Они брели по глубокому искрящемуся снегу. Впереди, положив на спины лисьи хвосты, бежали две собаки. Рядом шел громадный егерь. Бородатый человек, имеющий интерес к жизни. Егерь взмахнул рукой, и по веткам елок расселись белые куропатки. Одна куропатка захлопала крыльями, раскрыла клюв и закричала:

Охотнички!..

Охотнички! — кричал опасно вихляющийся хозяин. — Послушайте, что человек рассказывает.

(«Вечеринка», 1973)

 

С моим папой постоянно приключается что-нибудь подобное. Он, как магнит, притягивает к себе всяких грубиянов, знатоков, советчиков и уличных философов. Хотя сам — человек воспитанный и никогда никого не задевает. Я думаю, что папа именно из-за этого свойства посвятил жизнь физике, чтобы иметь дело с атомами, а не с людьми.

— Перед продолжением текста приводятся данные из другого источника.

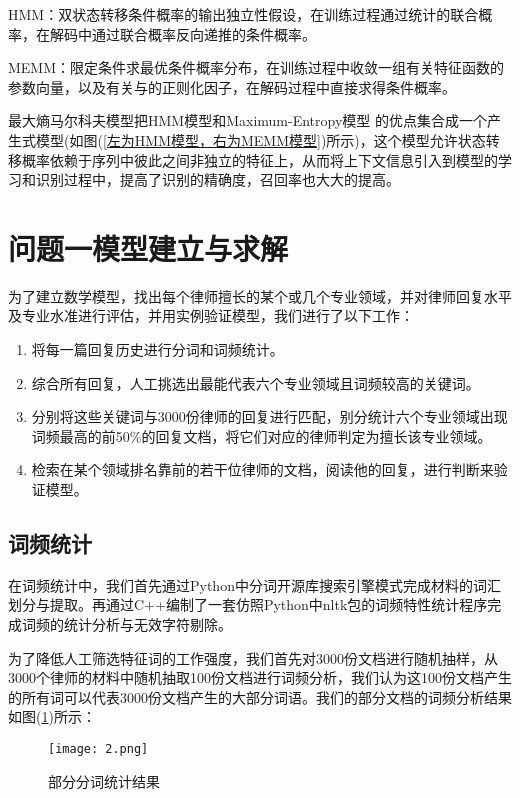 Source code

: \documentclass[bwprint]{cumcmthesis}
\begin{document}
HMM：双状态转移条件概率的输出独立性假设，在训练过程通过统计的联合概率，在解码中通过联合概率反向递推的条件概率。

MEMM：限定条件求最优条件概率分布，在训练过程中收敛一组有关特征函数的参数向量，以及有关与的正则化因子，在解码过程中直接求得条件概率。 

最大熵马尔科夫模型把HMM模型和Maximum-Entropy模型 的优点集合成一个产生式模型(如图(\ref{左为HMM模型，右为MEMM模型})所示)，这个模型允许状态转移概率依赖于序列中彼此之间非独立的特征上，从而将上下文信息引入到模型的学习和识别过程中，提高了识别的精确度，召回率也大大的提高。

\section{问题一模型建立与求解}
为了建立数学模型，找出每个律师擅长的某个或几个专业领域，并对律师回复水平及专业水准进行评估，并用实例验证模型，我们进行了以下工作：

\begin{enumerate}
	\item 将每一篇回复历史进行分词和词频统计。
	\item 综合所有回复，人工挑选出最能代表六个专业领域且词频较高的关键词。
	\item 分别将这些关键词与3000份律师的回复进行匹配，别分统计六个专业领域出现词频最高的前50\%的回复文档，将它们对应的律师判定为擅长该专业领域。
	\item 检索在某个领域排名靠前的若干位律师的文档，阅读他的回复，进行判断来验证模型。
\end{enumerate}

\subsection{词频统计}
在词频统计中，我们首先通过Python中分词开源库搜索引擎模式完成材料的词汇划分与提取。再通过C++编制了一套仿照Python中nltk包的词频特性统计程序完成词频的统计分析与无效字符剔除。

为了降低人工筛选特征词的工作强度，我们首先对3000份文档进行随机抽样，从3000个律师的材料中随机抽取100份文档进行词频分析，我们认为这100份文档产生的所有词可以代表3000份文档产生的大部分词语。我们的部分文档的词频分析结果如图(\ref{部分分词统计结果})所示：

\begin{figure}[!htp]
\centering
\texttt{[image: 2.png]}
\caption{部分分词统计结果}
\label{部分分词统计结果}
\end{figure}
\end{document}
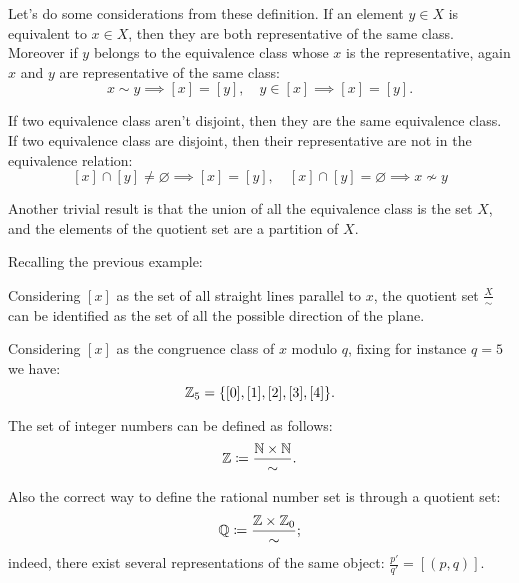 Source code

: Let's do some considerations from these definition. If an element $y\in X$ is equivalent to $x\in X$, then they are both representative of the same class. Moreover if $y$ belongs to the equivalence class whose $x$ is the representative, again $x$ and $y$ are representative of the same class:
$$ x \sim y \implies \left[x\right] = \left[y\right], \quad y \in \left[x\right] \implies \left[x\right] = \left[y\right].$$

If two equivalence class aren't disjoint, then they are the same equivalence class. If two equivalence class are disjoint, then their representative are not in the equivalence relation:
$$\left[x\right] \cap \left[y\right] \neq \varnothing \implies \left[x\right] = \left[y\right], \quad \left[x\right] \cap \left[y\right] = \varnothing \implies x \nsim y$$

Another trivial result is that the union of all the equivalence class is the set $X$, and the elements of the quotient set are a partition of $X$.

Recalling the previous example:

\begin{exam}
	Considering $\left[x\right]$ as the set of all straight lines parallel to $x$, the quotient set $\frac{X}{\sim}$ can be identified as the set of all the possible direction of the plane.
\end{exam}		
\begin{exam}
	 Considering $\left[x\right]$ as the congruence class of $x$ modulo $q$, fixing for instance $q=5$ we have:
	 $$
	 	\mathbb Z_5
	 	=\{[0],[1],[2],[3],[4]\}
	 .
	 $$
\end{exam}		
\begin{exam}
	The set of integer numbers can be defined as follows: 
	$$
		\mathbb Z
		\coloneqq \frac{\mathbb N \times \mathbb N}{\sim}
	.
	$$
\end{exam}		
\begin{exam}
	Also the correct way to define the rational number set is through a quotient set: 
	$$
		\mathbb Q 
		\coloneqq \frac{\mathbb Z \times \mathbb Z_0}{\sim}
	;
	$$ 
	indeed, there exist several representations of the same object: $\frac{p'}{q'} = \left[(p,q)\right]$.
\end{exam}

Стоит папе, например, раз в полгода самому отправиться в магазин, как к нему тут же привязывается какой-нибудь небритый гражданин.

Кореш, — говорит он, — не бери эту кислятину (речь идет о сухом вине «Фетяска», прописанном папе докторами). — Возьми вон лучше «тринадцатый» портвейн. А то, я вижу, ты насчет выпивки не волокешь.

И поскольку папа, имея собственное мнение, не следует совету гражданина, тот начинает нервничать и обижаться:

А ну, поставь обратно! — требует он. — Ставь, кому говорю!.. Девушка, забери этот квас — дай человеку бутылку портвейна. — И насильно запихивает папе в авоську ненужное ему вино.

В воскресенье на рыбалке, хотя папа забивается обычно в самое безлюдное место, из кустов вдруг вылезает специально, видать, затаившийся там знаток.

На что ловишь? — тяжело дыша, спрашивает он. — На червя? Отцепляй к лешему, на вот тебе опарыша… Куда кидаешь, голова?! Бросай на быстринку. Грузило отвяжи, пень! Сейчас верховая рыба берет.

(«Толя, Коля, Оля и Володя здесь были»)

 

Мягкая ирония, легкое подтрунивание над своими героями — он им всем добродушно все прощал, относился с пониманием природных человеческих недостатков. Можно сказать, Самохин того периода (до конца семидесятых) набрасывал «коллективный портрет» нашего народа: так получалось, что на страницах его книг действовали или «промелькивали», явившись всего на полстраницы, разные персонажи, иногда только обозначенные несколькими штрихами, — и выходило их великое множество, от начала века до «текущей» современности. И лица этих персонажей, что замечательно, получались симпатичные — даже явно отрицательные несли в себе некий оттенок авторского сочувствия, этакий шарм ироничного пера (вспомните, например, товарища Мунехина или брата Прохора — Серегу — из «Рассказов о прежней жизни», Савелия Прыглова из «дачной» повести «Так близко, так далеко»).

 

Тогда Квасов решил пойти на кухню — варить кофе.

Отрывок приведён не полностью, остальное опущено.